Hey guys! Welcome to our ENGLISH BITES – The simplest, easiest and best way to practice your listening – the only one that is 100% created, executed and delivered from me to you – This is Erika Belmonte speaking and I’ll be more than pleased to be here with you guys three times a week and I’m pretty sure we’ll have a great time together – because more than learning and improving your English, I also want you to have some fun through a very exclusive content.
Oh…. One more thing, in case you need the transcription of this English Bite, please go to www.clubedoingles.com/englishbites and look for the episode number 07.
Well, today’s Bite will be a little different and let’s see if you guys are going to enjoy it so please give me some feedback if it was helpful and if you liked it, alright?
I’ll teach you some pronunciation today.

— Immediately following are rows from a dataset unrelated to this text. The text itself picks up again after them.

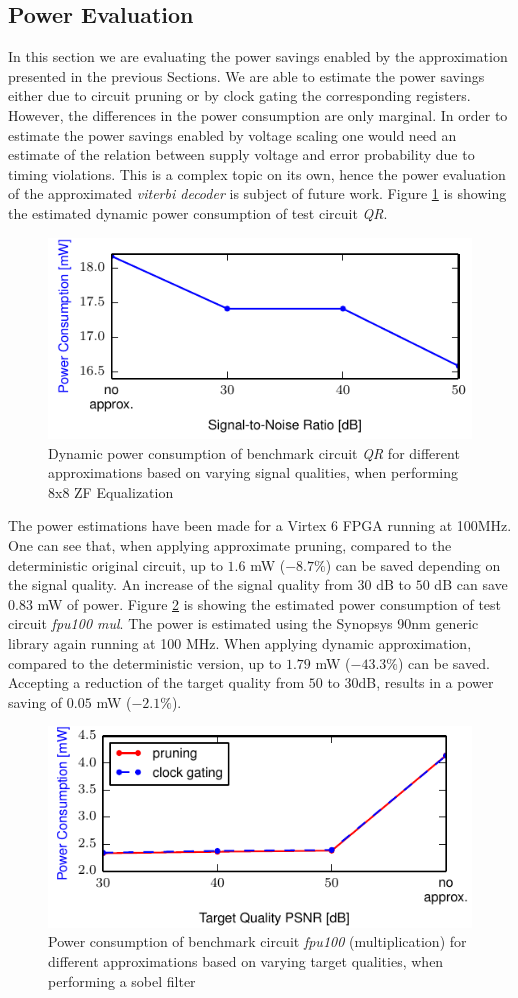\documentclass[conference]{IEEEtran}
\begin{document}
\subsection{Power Evaluation}
\label{subsec:power}
In this section we are evaluating the power savings enabled by the approximation presented in the previous Sections. We are able to estimate the power savings either due to circuit pruning or by clock gating the corresponding registers. However, the differences in the power consumption are only marginal. In order to estimate the power savings enabled by voltage scaling one would need an estimate of the relation between supply voltage and error probability due to timing violations. This is a complex topic on its own, hence the power evaluation of the approximated \emph{viterbi decoder} is subject of future work. Figure \ref{fig:power_qr} is showing the estimated dynamic power consumption of test circuit \emph{QR}. 
\begin{figure}[htb]
  \centering
  \includegraphics[width=.48\textwidth]{figs/power_qr}
  \caption{Dynamic power consumption of benchmark circuit \emph{QR} for different approximations based on varying signal qualities, when performing 8x8 ZF Equalization}
  \label{fig:power_qr}
\end{figure}
The power estimations have been made for a Virtex 6 FPGA running at 100MHz. One can see that, when applying approximate pruning, compared to the deterministic original circuit, up to $1.6$ mW ($-8.7\%$) can be saved depending on the signal quality. An increase of the signal quality from $30$ dB to $50$ dB can save $0.83$ mW of power.
Figure \ref{fig:power_fpu} is showing the estimated power consumption of test circuit \emph{fpu100 mul}. The power is estimated using the Synopsys 90nm generic library again running at 100 MHz. When applying dynamic approximation, compared to the deterministic version, up to $1.79$ mW ($-43.3\%$) can be saved. Accepting a reduction of the target quality from $50$ to $30$dB, results in a power saving of $0.05$ mW ($-2.1\%$).
\begin{figure}[htb]
  \centering
  \includegraphics[width=.48\textwidth]{figs/power_fpu}
  \caption{Power consumption of benchmark circuit \emph{fpu100} (multiplication) for different approximations based on varying target qualities, when performing a sobel filter}
  \label{fig:power_fpu}
\end{figure}
\end{document}
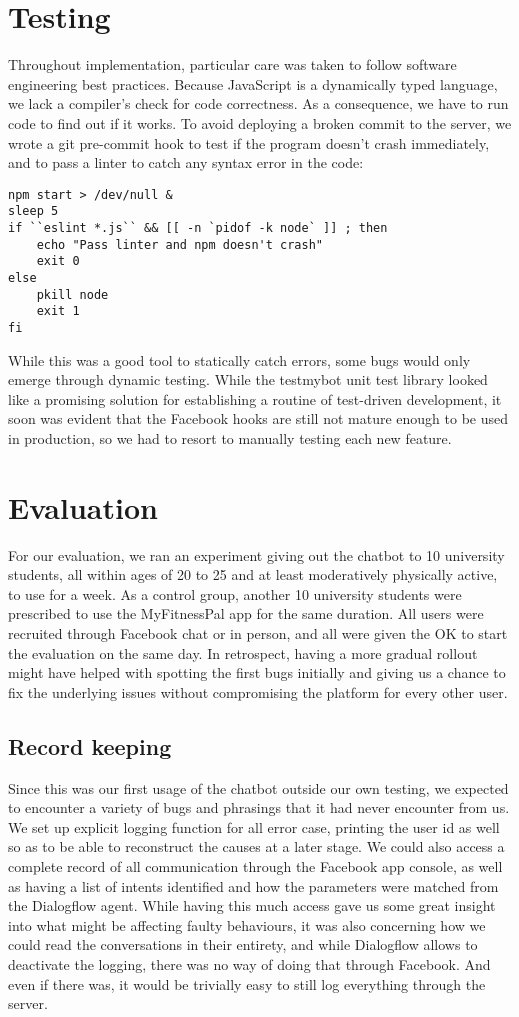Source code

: \section{Testing}
Throughout implementation, particular care was taken to follow software engineering best practices. Because JavaScript is a dynamically typed language, we lack a compiler's check for code correctness. As a consequence, we have to run code to find out if it works. To avoid deploying a broken commit to the server, we wrote a git pre-commit hook to test if the program doesn't crash immediately, and to pass a linter to catch any syntax error in the code:
\begin{lstlisting}
npm start > /dev/null &
sleep 5
if ``eslint *.js`` && [[ -n `pidof -k node` ]] ; then
    echo "Pass linter and npm doesn't crash"
    exit 0
else
    pkill node
    exit 1
fi
\end{lstlisting}
While this was a good tool to statically catch errors, some bugs would only emerge through dynamic testing. While the testmybot unit test library looked like a promising solution for establishing a routine of test-driven development, it soon was evident that the Facebook hooks are still not mature enough to be used in production, so we had to resort to manually testing each new feature.
\section{Evaluation}
For our evaluation, we ran an experiment giving out the chatbot to 10 university students, all within ages of 20 to 25 and at least moderatively physically active, to use for a week. As a control group, another 10 university students were prescribed to use the MyFitnessPal app for the same duration. All users were recruited through Facebook chat or in person, and all were given the OK to start the evaluation on the same day. In retrospect, having a  more gradual rollout might have helped with spotting the first bugs initially and giving us a chance to fix the underlying issues without compromising the platform for every other user.
\subsection{Record keeping}
Since this was our first usage of the chatbot outside our own testing, we expected to encounter a variety of bugs and phrasings that it had never encounter from us. We set up explicit logging function for all error case, printing the user id as well so as to be able to reconstruct the causes at a later stage. We could also access a complete record of all communication through the Facebook app console, as well as having a list of intents identified and how the parameters were matched from the Dialogflow agent. While having this much access gave us some great insight into what might be affecting faulty behaviours, it was also concerning how we could read the conversations in their entirety, and while Dialogflow allows to deactivate the logging, there was no way of doing that through Facebook. And even if there was, it would be trivially easy to still log everything through the server.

I always get really excited when you praise my pronunciation, especially because I still have a lot to learn and improve but if I can share some tricks in a way you can memorize and use them, I’ll be more than happy. So whatever you learn today: PRACTICE IT! Practice makes perfect. You’ll never have a better pronunciation if you just listen, write or read. You have to SPEAK: in your English class, with your friends, family, with your dog, parrot, cat, fish, teddy bear… Or even with yourself, but SPEAK, out loud, shamelessly…
If you don’t know what to say, repeat. Pause the audio and repeat, try to imitate the sounds, try to be better than you were before.
So, my first pronunciation tip in our English Bites will be easy ok? It’s a very common mistake among English learners so if you already know this one, review it and if it’s your first time with the information, BE ALL EARS and PAY ATTENTION TO ME!
I’m gonna talk about the SILENT E AT THE END OF THE WORDS.
“E” as in ERIKA / as in EVEREST / as in ENGLISH
But ended by E.
For example: NAME
Most of the words ended by -E in English are silent, you are not going to pronounce it alright?
So we don’t say /NEIMIIII/ but we say /NÊIM/
There’s no “iiiiiii” at the end.
I brought you some examples and I would love to have you guys repeating after me. It will help you memorize both vocabulary and pronunciation ok?
SENSE – let’s start with this one.
Not /SENSÍ/ but /SENSE/ – It doesn’t make any sense.
Or even the number ONE… I’ve already heard so many people saying /ÔNI/ – reading as if it was a word in Portuguese, but in English the pronunciation changes. So the number is ONE /uãn/ – not /ÔNI/
- My sister is the blond one.
- I have just one kid.
- SKYPE /skaip/ – and not /skaipiiii/
- BITE – that’s what we have here. And that’s also what dogs do. BITE /bait/
- COME – not /cãmiii/ but /cãm/
- Like: – Come here please!
- HAVE – not /réviiii/ but /rév/
- I have so many friends.
- We have to wait now.
- What type of shoes do you like?
- TELEPHONE – again, not /telefôniii/
We should say /téle fôn/
- How do you pronounce it?
- When did he die?
- And be careful because the verb is TO MAKE – to make a mistake – and not to /meikiiii a mistakiiii/
- Don’t blame me for that.
- This sentence is pretty interesting because we don’t say BLAME ME /bleimi mi/ it’s weird. Since the last two letters are the same, we’re going to pronounce only one of them:
- Don’t blame for that /dón blei mi for that/ – and just out of curiosity, we’re pronouncing the “second ME” alright? BLAME ME
- Haha tricky one. Wanna know the meaning of each one? Google (that’s the answer my husband gives me when I wanna know the answer about something hahhaa)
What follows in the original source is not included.